A Bending of the Light

It happens every year at about this time without fail in this part of the world. The heavy oppressive damp days of July and August descend upon us, and for days that sometimes grow into weeks, the air waves are filled more often than not with the sound of air conditioners and fans running. The sound becomes commonplace after awhile, and the silence almost deafening on days when we must turn them on early as the sun aims its hot eye once again upon us.

Without warning, the wind direction shifts from south or east to west and north, and we are refreshed by the cooler air from Canada that banishes the high summer haze from the landscape. Freed from the ephemerous curtain that hangs over everything for most of July and sometimes into August, objects become clearer, more sharply defined, colors brighter and richer, and we can see again. And then one day, again without much fanfare, there it is. The decidedly altered slant of the light, both in early morning and late afternoon, signaling once again the earth's slow but inexorable tilt away from the sun's intensity. It is almost as it if one day, the light and heat are fully upon us in their insistent mid-year way, and then the next, they have turned their attentions away from us to focus on something else besides baking us and coaxing sweat from every pore. Shadows fall sooner than they did, and birds no longer sing into the twilight hours.

It is once again coming upon my favorite time of year-early autumn. Not a huge fan of heat and humidity, I welcome the cooler drier nights of this end-of-summer month. Just knowing the evening and night will be cooler makes the day's heat more tolerable, and that this month is a gateway of sorts to that glorious season of multicolored tapestries and still mild but bug-free days. There is no question that this cool-down invigorates me and makes me want to get back out there roaming and seeing what I've been missing these last few torrid weeks.

Butterflies congregate on flower shrubs, and birds busy themselves seeking out the plump seed heads of many plants and some species of trees.

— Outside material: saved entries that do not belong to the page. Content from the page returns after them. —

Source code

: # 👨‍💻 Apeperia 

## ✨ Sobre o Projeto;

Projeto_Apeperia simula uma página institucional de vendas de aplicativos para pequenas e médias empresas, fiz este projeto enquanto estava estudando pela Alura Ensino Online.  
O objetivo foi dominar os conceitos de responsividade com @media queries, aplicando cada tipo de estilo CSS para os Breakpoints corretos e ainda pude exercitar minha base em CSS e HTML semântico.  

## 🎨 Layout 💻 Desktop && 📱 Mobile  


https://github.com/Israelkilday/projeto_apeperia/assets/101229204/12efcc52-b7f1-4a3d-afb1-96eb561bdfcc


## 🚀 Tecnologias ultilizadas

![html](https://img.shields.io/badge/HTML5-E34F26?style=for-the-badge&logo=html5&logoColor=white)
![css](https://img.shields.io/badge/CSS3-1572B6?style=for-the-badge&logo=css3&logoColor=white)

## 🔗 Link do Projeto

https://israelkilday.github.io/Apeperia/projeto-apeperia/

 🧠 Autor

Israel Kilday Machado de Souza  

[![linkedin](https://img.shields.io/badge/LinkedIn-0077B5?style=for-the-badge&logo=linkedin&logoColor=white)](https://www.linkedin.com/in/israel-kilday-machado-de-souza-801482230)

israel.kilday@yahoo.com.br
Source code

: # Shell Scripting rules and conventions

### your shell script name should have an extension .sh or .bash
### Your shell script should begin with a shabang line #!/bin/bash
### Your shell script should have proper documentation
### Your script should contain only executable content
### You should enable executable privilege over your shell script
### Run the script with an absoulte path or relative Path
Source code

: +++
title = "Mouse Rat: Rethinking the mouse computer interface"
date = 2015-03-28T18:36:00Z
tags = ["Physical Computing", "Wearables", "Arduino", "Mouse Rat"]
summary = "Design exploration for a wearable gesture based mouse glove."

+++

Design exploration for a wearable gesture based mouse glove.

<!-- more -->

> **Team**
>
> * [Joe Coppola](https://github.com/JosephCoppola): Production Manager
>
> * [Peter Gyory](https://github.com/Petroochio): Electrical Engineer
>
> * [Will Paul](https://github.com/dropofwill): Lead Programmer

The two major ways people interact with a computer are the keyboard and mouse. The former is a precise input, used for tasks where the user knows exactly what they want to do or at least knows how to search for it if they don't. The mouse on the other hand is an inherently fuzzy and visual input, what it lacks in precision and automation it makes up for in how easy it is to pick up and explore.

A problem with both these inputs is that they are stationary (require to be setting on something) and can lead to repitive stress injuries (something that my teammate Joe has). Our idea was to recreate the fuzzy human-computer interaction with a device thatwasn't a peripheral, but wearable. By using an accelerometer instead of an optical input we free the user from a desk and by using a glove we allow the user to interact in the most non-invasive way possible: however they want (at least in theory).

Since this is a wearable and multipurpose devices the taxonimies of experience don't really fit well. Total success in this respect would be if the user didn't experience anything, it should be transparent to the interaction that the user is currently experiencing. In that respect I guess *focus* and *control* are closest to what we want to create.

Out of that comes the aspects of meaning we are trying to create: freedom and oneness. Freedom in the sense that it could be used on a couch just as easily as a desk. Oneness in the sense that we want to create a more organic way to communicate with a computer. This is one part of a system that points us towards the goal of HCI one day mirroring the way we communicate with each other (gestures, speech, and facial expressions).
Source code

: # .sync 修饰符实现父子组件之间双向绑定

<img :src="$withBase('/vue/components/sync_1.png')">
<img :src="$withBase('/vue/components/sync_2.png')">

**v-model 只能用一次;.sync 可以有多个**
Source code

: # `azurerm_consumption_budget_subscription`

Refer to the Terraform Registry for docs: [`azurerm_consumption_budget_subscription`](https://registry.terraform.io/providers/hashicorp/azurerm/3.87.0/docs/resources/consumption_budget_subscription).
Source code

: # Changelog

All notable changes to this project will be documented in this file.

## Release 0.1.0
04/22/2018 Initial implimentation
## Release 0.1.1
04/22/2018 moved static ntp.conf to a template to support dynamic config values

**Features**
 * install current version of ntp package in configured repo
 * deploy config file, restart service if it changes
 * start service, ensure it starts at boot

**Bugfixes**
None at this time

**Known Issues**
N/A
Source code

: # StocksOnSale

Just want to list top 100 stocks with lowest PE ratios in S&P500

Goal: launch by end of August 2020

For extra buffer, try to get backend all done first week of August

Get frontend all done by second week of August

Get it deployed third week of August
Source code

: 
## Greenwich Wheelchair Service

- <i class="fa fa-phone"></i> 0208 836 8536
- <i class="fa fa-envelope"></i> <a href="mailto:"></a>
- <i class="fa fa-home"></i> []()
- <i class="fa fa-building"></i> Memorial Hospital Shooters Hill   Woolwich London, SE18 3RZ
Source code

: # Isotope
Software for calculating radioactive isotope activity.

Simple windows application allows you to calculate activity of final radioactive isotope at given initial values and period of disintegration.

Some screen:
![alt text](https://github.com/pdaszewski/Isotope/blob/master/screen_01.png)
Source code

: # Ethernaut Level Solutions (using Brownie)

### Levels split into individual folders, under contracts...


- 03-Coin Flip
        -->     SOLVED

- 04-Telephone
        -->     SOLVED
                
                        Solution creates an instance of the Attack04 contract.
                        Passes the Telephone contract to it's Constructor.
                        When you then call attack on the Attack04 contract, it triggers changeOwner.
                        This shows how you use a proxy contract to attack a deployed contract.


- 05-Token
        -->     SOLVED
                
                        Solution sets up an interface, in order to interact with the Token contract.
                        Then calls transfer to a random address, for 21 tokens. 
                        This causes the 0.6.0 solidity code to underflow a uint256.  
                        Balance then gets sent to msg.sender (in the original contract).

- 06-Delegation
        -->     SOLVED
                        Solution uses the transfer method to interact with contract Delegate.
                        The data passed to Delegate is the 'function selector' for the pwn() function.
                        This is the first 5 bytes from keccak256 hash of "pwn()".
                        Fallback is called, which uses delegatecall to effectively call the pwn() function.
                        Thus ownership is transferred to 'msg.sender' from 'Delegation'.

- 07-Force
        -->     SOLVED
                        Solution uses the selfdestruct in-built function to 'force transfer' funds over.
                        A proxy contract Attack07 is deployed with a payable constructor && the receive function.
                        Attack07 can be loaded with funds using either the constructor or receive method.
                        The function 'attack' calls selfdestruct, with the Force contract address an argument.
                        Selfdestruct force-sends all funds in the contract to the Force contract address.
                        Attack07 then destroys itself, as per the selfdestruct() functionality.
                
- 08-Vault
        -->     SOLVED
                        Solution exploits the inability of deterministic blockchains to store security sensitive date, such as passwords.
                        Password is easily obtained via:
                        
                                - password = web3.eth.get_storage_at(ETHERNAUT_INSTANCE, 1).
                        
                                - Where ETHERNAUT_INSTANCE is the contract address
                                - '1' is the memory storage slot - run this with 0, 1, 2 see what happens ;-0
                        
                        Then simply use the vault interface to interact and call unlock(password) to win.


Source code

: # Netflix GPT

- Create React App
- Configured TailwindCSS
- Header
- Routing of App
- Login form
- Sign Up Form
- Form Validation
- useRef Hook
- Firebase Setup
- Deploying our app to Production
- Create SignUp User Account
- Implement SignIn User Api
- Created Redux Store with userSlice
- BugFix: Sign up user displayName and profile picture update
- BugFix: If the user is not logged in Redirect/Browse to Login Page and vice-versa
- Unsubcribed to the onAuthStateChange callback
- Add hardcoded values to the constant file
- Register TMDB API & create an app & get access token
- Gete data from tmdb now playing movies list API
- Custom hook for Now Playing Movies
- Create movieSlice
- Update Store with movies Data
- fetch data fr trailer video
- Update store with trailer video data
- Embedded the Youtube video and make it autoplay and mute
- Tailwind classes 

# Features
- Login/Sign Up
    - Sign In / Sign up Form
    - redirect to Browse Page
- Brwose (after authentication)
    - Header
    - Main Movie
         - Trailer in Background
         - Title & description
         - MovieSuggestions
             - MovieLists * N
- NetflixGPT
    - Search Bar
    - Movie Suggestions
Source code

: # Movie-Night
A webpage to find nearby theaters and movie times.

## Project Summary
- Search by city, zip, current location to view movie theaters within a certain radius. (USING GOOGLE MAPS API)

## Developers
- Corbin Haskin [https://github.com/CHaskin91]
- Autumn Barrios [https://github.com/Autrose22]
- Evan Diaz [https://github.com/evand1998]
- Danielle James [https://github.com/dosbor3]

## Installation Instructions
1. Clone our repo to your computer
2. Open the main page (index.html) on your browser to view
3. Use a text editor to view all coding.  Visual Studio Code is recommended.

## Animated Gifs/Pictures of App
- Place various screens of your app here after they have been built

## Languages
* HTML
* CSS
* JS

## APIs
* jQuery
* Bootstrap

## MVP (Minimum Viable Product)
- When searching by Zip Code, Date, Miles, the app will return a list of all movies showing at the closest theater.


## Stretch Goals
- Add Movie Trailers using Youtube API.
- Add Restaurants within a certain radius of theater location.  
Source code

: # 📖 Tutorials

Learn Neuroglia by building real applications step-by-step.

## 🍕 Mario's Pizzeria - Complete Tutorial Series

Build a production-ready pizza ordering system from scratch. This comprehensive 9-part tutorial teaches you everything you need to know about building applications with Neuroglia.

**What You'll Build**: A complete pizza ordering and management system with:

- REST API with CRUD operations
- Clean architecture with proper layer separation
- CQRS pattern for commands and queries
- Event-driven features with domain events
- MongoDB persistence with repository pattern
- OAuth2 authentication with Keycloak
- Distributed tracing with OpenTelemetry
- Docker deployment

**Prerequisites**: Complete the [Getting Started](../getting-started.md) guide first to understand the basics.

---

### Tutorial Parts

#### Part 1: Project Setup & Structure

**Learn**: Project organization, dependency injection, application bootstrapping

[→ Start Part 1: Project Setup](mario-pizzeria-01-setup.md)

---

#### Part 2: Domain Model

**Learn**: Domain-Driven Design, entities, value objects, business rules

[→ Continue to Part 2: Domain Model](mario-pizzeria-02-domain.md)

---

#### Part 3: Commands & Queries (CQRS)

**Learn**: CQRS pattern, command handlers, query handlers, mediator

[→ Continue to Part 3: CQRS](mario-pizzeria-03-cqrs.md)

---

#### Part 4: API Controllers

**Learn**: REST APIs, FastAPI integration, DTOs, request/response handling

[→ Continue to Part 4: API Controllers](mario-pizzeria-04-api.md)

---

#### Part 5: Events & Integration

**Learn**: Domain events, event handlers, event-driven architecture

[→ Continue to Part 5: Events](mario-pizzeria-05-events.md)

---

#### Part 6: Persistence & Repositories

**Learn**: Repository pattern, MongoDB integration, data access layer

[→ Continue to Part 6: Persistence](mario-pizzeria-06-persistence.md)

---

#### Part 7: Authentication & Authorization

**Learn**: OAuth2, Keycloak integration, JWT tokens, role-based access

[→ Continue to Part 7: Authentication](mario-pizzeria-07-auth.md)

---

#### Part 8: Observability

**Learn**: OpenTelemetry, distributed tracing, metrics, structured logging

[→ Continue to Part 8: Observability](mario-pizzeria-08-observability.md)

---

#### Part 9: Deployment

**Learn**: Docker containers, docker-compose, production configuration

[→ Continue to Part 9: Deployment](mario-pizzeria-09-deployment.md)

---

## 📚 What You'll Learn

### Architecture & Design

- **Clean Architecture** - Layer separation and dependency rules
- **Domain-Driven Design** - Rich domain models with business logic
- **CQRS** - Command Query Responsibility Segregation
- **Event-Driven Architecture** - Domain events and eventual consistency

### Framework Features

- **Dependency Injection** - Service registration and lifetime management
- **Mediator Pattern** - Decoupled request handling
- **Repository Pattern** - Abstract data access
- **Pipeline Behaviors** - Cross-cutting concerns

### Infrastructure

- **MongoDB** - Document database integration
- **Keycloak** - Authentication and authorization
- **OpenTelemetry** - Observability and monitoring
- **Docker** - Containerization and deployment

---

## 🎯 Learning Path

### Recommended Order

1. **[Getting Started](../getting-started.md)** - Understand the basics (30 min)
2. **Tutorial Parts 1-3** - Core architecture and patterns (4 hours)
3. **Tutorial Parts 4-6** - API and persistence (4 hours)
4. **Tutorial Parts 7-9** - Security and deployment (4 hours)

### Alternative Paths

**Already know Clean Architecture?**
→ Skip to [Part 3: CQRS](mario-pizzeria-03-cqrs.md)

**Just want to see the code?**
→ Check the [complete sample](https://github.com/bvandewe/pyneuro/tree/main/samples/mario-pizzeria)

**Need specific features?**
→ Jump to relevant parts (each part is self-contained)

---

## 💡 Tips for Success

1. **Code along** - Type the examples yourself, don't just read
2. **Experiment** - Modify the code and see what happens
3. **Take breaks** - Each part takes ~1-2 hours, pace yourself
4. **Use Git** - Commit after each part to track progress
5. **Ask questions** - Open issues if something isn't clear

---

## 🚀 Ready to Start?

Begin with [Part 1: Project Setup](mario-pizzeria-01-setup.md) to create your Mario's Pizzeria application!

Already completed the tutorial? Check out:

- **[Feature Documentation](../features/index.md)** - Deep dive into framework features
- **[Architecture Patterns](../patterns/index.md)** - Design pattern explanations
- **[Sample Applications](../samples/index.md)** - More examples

My little chipmunk friend has been running back and forth across the porch these last few days, most likely foraging for and storing away supplies for the coming cold months. I've started putting bread crumbs out for him, and they are disappearing. That tiny creature keeps me grounded and connected internally to the wild places. We share a common love, it and I, for the places untrodden by the rest of the world.

At night, the window fan pulls in much cooler air now, and a very large cricket managed to sneak its way into the kitchen one day last week. It emerged in another room today, so I gently picked it up and redeposited it outside where it hopped away instantly. I hear its kind loudly now each night, one of the most familiar and comforting sounds of late summer. Its distinctive chatter, which it produces by rubbing its wings together, sometimes manages to transcend the other noises around here, coming at me from the grass beneath my bedroom window, and I find myself listening for it now at night when I manage to resist thoughts of those other things that should be consuming me but don't quite make it across the vast fields of my mind.

The end of August approaches, and right behind it, a month of beginnings and endings. Children will be returning to school, yellow buses will be rolling once again, corn fields will be shorn of their late gold, and early apples will spill from baskets at roadside stands. The seasonal shift is like an invisible wave that I have been riding now for several decades, and it is a journey I never tire of. This is the best part of the ride, when the air sweetens from the rich aroma of the season's fullness, the days shorten and the light reaches me from a different direction. For a few days, I'll see the sun rise through those trees across the street, and then one day, it won't be there. It will have slipped behind buildings and I'll miss its first peek above the urban horizon.

Through the still-green trees, this closest of morning stars scatters its brilliance among the branches through leaves more than willing to help split its light, and I find myself wishing quietly upon it as I would upon any other more distant orb as it reveals to me another new day.